Effectively representing temporal dynamics in large datasets requires selecting appropriate visualization techniques that ensure responsiveness while providing both a macroscopic view of overall trends and a microscopic view of fine details. This guide will explore various methods, such as WebGL Rendering, LTTB Downsampling, Datashader, and Minimap, each suited for different aspects of large timeseries data visualization. We predominantly demonstrate the use of hvPlot syntax, leveraging HoloViews for more complex requirements. Although hvPlot supports multiple backends, including Matplotlib and Plotly, our focus will be on Bokeh due to its advanced capabilities in handling large timeseries data.


## Getting the data 

Here we have a DataFrame with 1.2 million rows containing standardized data from 5 different sensors.

In [None]:
import pandas as pd

df = pd.read_parquet("https://datasets.holoviz.org/sensor/v1/data.parq")
df

In [None]:
df0 = df[df.sensor=='0']

Let's go ahead and plot this data using various approaches.

## WebGL Rendering

Rendering in hvPlot and HoloViews for Bokeh plots has evolved significantly.

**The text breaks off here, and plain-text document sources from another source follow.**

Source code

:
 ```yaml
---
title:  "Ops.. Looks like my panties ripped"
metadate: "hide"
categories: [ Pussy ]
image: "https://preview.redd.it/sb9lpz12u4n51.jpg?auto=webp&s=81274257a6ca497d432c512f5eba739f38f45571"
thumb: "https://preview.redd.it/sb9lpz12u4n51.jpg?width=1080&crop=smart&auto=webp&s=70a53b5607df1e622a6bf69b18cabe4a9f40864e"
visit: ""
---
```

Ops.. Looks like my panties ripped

Prior to HoloViews version 1.16.0 (May 2023), Bokeh's custom HTML **Canvas** rendering was the default. This approach works well for datasets up to a few tens of thousands of points but struggles above 100K points, particularly in terms of zooming and panning speed. Now, if you want to utilize Canvas rendering, set `hv.renderer("bokeh").webgl = False` prior to creating your hvPlot object.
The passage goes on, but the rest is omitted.